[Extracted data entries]
━━━━━━━━━━━━━━━━

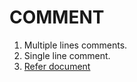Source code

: # COMMENT

1. Multiple lines comments.
1. Single line comment.
1. [Refer document](https://google.github.io/styleguide/javaguide.html#s4.8.6-comments)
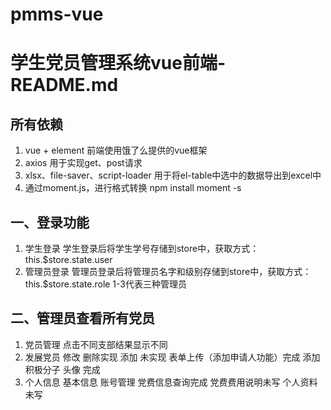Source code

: # pmms-vue
# 学生党员管理系统vue前端-README.md
## 所有依赖
1. vue + element 前端使用饿了么提供的vue框架
2. axios 用于实现get、post请求
3. xlsx、file-saver、script-loader 用于将el-table中选中的数据导出到excel中
4. 通过moment.js，进行格式转换    npm install moment -s
## 一、登录功能
1. 学生登录
学生登录后将学生学号存储到store中，获取方式：this.$store.state.user 
2. 管理员登录
管理员登录后将管理员名字和级别存储到store中，获取方式：this.$store.state.role 1-3代表三种管理员
## 二、管理员查看所有党员
1. 党员管理
点击不同支部结果显示不同 
2. 发展党员
修改 删除实现
添加 未实现 表单上传（添加申请人功能）完成 添加积极分子 头像 完成
3. 个人信息
基本信息 账号管理 党费信息查询完成
党费费用说明未写
个人资料未写
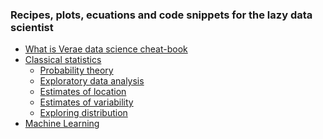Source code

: ### Recipes, plots, ecuations and code snippets for the lazy data scientist


* [What is Verae data science cheat-book](README.md)
* [Classical statistics](README.md#classical-statistics)
    * [Probability theory](README.md#probability-theory)
    * [Exploratory data analysis](README.md#exploratory-data-analysis%3A)
    * [Estimates of location](README.md#estimates-of-location%3A)
    * [Estimates of variability]()
    * [Exploring distribution]()
* [Machine Learning](README.md#machine-learning)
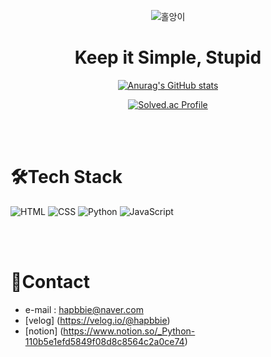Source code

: <div align = "center">

![홀앙이](https://mblogthumb-phinf.pstatic.net/20141029_111/rlaeowns1174_1414582234963CAoVj_JPEG/D6036D025A415E3417F9F8AE105A8FB3_1920x1200.jpg?type=w2)

# Keep it Simple, Stupid

[![Anurag's GitHub stats](https://github-readme-stats.vercel.app/api?username=hapbbie&theme=radical)](https://github.com/anuraghazra/github-readme-stats)

[![Solved.ac Profile](http://mazassumnida.wtf/api/v2/generate_badge?boj=cothd321)](https://solved.ac/cothd321/)

</div>  

<br>
<br>

# 🛠️Tech Stack

![HTML](https://img.shields.io/badge/HTML-E34F26.svg?&style=for-the-badge&logo=HTML5&logoColor=white)
![CSS](https://img.shields.io/badge/CSS-1572B6.svg?&style=for-the-badge&logo=CSS3&logoColor=white)
![Python](https://img.shields.io/badge/Python-3776AB.svg?&style=for-the-badge&logo=Python&logoColor=white)
![JavaScript](https://img.shields.io/badge/JavaScript-F7DF1E.svg?&style=for-the-badge&logo=JavaScript&logoColor=black)

<br>
<br>

# 🤙Contact
- e-mail : hapbbie@naver.com
- [velog] (https://velog.io/@hapbbie)
- [notion] (https://www.notion.so/_Python-110b5e1efd5849f08d8c8564c2a0ce74)






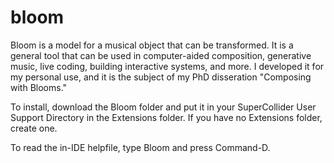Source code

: # bloom

Bloom is a model for a musical object that can be transformed. It is a general tool that can be used in computer-aided composition, generative music, live coding, building interactive systems, and more. I developed it for my personal use, and it is the subject of my PhD disseration "Composing with Blooms."

To install, download the Bloom folder and put it in your SuperCollider User Support Directory in the Extensions folder.  If you have no Extensions folder, create one.

To read the in-IDE helpfile, type Bloom and press Command-D.

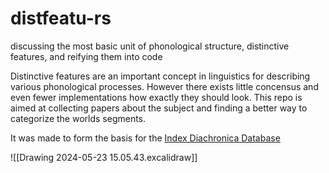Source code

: # distfeatu-rs
discussing the most basic unit of phonological structure, distinctive features, and reifying them into code


Distinctive features are an important concept in linguistics for describing various phonological processes. 
However there exists little concensus and even fewer implementations how exactly they should look. 
This repo is aimed at collecting papers about the subject and finding a better way to categorize the worlds segments.

It was made to form the basis for the [Index Diachronica Database](https://github.com/quilde/indexdiachronica)


![[Drawing 2024-05-23 15.05.43.excalidraw]] 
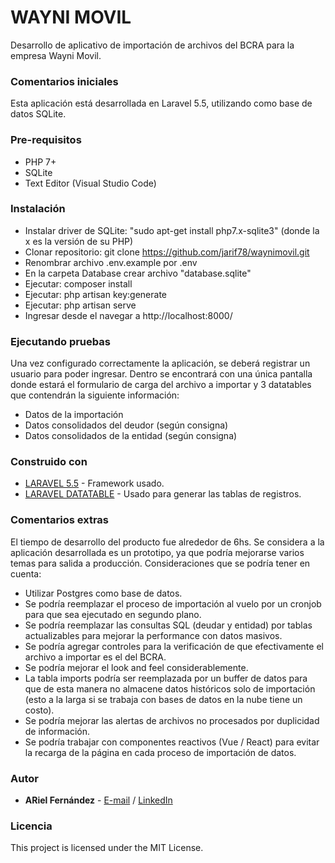 # WAYNI MOVIL

Desarrollo de aplicativo de importación de archivos del BCRA para la empresa Wayni Movil.

### Comentarios iniciales

Esta aplicación está desarrollada en Laravel 5.5, utilizando como base de datos SQLite.

### Pre-requisitos

- PHP 7+
- SQLite
- Text Editor (Visual Studio Code)

### Instalación

- Instalar driver de SQLite: "sudo apt-get install php7.x-sqlite3" (donde la x es la versión de su PHP)
- Clonar repositorio: git clone https://github.com/jarif78/waynimovil.git
- Renombrar archivo .env.example por .env
- En la carpeta Database crear archivo "database.sqlite"
- Ejecutar: composer install
- Ejecutar: php artisan key:generate
- Ejecutar: php artisan serve
- Ingresar desde el navegar a http://localhost:8000/

### Ejecutando pruebas

Una vez configurado correctamente la aplicación, se deberá registrar un usuario para poder ingresar.
Dentro se encontrará con una única pantalla donde estará el formulario de carga del archivo a importar y 3 datatables que contendrán la siguiente información:

- Datos de la importación
- Datos consolidados del deudor (según consigna)
- Datos consolidados de la entidad (según consigna)

### Construido con

* [LARAVEL 5.5](https://laravel.com/) - Framework usado.
* [LARAVEL DATATABLE](https://github.com/yajra/laravel-datatables) - Usado para generar las tablas de registros.

### Comentarios extras

El tiempo de desarrollo del producto fue alrededor de 6hs.
Se considera a la aplicación desarrollada es un prototipo, ya que podría mejorarse varios temas para salida a producción.
Consideraciones que se podría tener en cuenta:

- Utilizar Postgres como base de datos.
- Se podría reemplazar el proceso de importación al vuelo por un cronjob para que sea ejecutado en segundo plano.
- Se podría reemplazar las consultas SQL (deudar y entidad) por tablas actualizables para mejorar la performance con datos masivos.
- Se podría agregar controles para la verificación de que efectivamente el archivo a importar es el del BCRA.
- Se podría mejorar el look and feel considerablemente.
- La tabla imports podría ser reemplazada por un buffer de datos para que de esta manera no almacene datos históricos solo de importación (esto a la larga si se trabaja con bases de datos en la nube tiene un costo).
- Se podría mejorar las alertas de archivos no procesados por duplicidad de información.
- Se podría trabajar con componentes reactivos (Vue / React) para evitar la recarga de la página en cada proceso de importación de datos.


### Autor

- **ARiel Fernández** - [E-mail](mailto:jarif78@gmail.com) / [LinkedIn](https://www.linkedin.com/in/jarif78/)

### Licencia

This project is licensed under the MIT License.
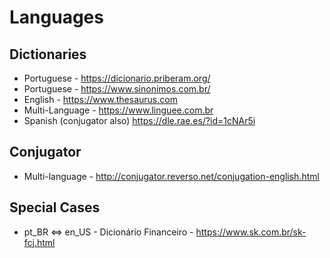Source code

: # Languages

## Dictionaries

* Portuguese - https://dicionario.priberam.org/
* Portuguese - https://www.sinonimos.com.br/
* English - https://www.thesaurus.com
* Multi-Language - https://www.linguee.com.br
* Spanish (conjugator also) https://dle.rae.es/?id=1cNAr5i

## Conjugator 

* Multi-language - http://conjugator.reverso.net/conjugation-english.html

## Special Cases

* pt_BR <=> en_US - Dicionário Financeiro - https://www.sk.com.br/sk-fcj.html
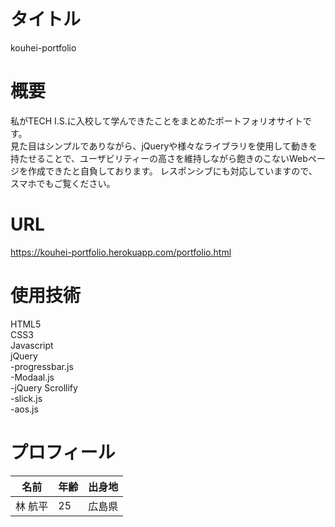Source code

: # タイトル  
kouhei-portfolio    

# 概要  
私がTECH I.S.に入校して学んできたことをまとめたポートフォリオサイトです。  
見た目はシンプルでありながら、jQueryや様々なライブラリを使用して動きを持たせることで、ユーザビリティーの高さを維持しながら飽きのこないWebページを作成できたと自負しております。
レスポンシブにも対応していますので、スマホでもご覧ください。

# URL  
https://kouhei-portfolio.herokuapp.com/portfolio.html

# 使用技術  
HTML5  
CSS3  
Javascript  
jQuery  
-progressbar.js  
-Modaal.js  
-jQuery Scrollify  
-slick.js  
-aos.js  

# プロフィール  
名前 | 年齢 | 出身地
-|-|-
林 航平 | 25 | 広島県

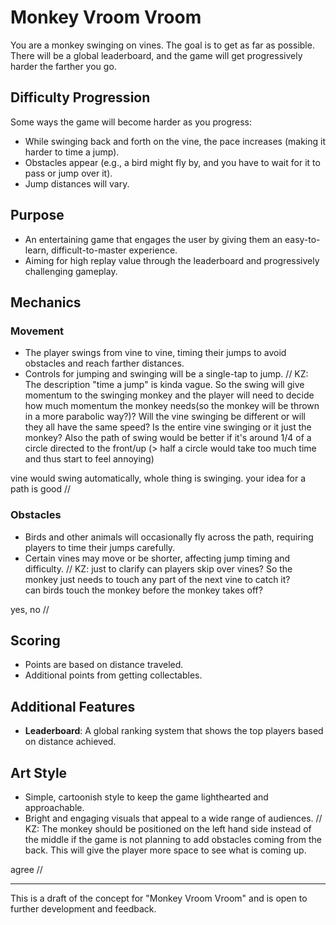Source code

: # Monkey Vroom Vroom

You are a monkey swinging on vines. The goal is to get as far as possible. There will be a global leaderboard, and the game will get progressively harder the farther you go.

## Difficulty Progression

Some ways the game will become harder as you progress:
- While swinging back and forth on the vine, the pace increases (making it harder to time a jump).
- Obstacles appear (e.g., a bird might fly by, and you have to wait for it to pass or jump over it).
- Jump distances will vary.

## Purpose

- An entertaining game that engages the user by giving them an easy-to-learn, difficult-to-master experience.
- Aiming for high replay value through the leaderboard and progressively challenging gameplay.

## Mechanics

### Movement
- The player swings from vine to vine, timing their jumps to avoid obstacles and reach farther distances.
- Controls for jumping and swinging will be a single-tap to jump.
//
KZ: The description "time a jump" is kinda vague. So the swing will give momentum to the swinging monkey and the player will need to decide how much momentum the monkey needs(so the monkey will be thrown in a more parabolic way?)? Will the vine swinging be different or will they all have the same speed? Is the entire vine swinging or it just the monkey? Also the path of swing would be better if it's around 1/4 of a circle directed to the front/up (> half a circle would take too much time and thus start to feel annoying)

vine would swing automatically, whole thing is swinging. your idea for a path is good
//

### Obstacles
- Birds and other animals will occasionally fly across the path, requiring players to time their jumps carefully.
- Certain vines may move or be shorter, affecting jump timing and difficulty.
//
KZ: 
just to clarify can players skip over vines? So the monkey just needs to touch any part of the next vine to catch it?  
can birds touch the monkey before the monkey takes off? 

yes, no
//


## Scoring

- Points are based on distance traveled.
- Additional points from getting collectables.

## Additional Features

- **Leaderboard**: A global ranking system that shows the top players based on distance achieved.

## Art Style

- Simple, cartoonish style to keep the game lighthearted and approachable.
- Bright and engaging visuals that appeal to a wide range of audiences.
// 
KZ: The monkey should be positioned on the left hand side instead of the middle if the game is not planning to add obstacles coming from the back. This will give the player more space to see what is coming up. 

agree
// 

---

This is a draft of the concept for "Monkey Vroom Vroom" and is open to further development and feedback.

━━━━━━━━━━━━━━━━

Your objective ▸
Retype only the lines above between the line with "- The player" and the line with "- Birds and", counting those two lines as well, and keep every character as it is.

Answer box ▸
- The player swings from vine to vine, timing their jumps to avoid obstacles and reach farther distances.
- Controls for jumping and swinging will be a single-tap to jump.
//
KZ: The description "time a jump" is kinda vague. So the swing will give momentum to the swinging monkey and the player will need to decide how much momentum the monkey needs(so the monkey will be thrown in a more parabolic way?)? Will the vine swinging be different or will they all have the same speed? Is the entire vine swinging or it just the monkey? Also the path of swing would be better if it's around 1/4 of a circle directed to the front/up (> half a circle would take too much time and thus start to feel annoying)

vine would swing automatically, whole thing is swinging. your idea for a path is good
//

### Obstacles
- Birds and other animals will occasionally fly across the path, requiring players to time their jumps carefully.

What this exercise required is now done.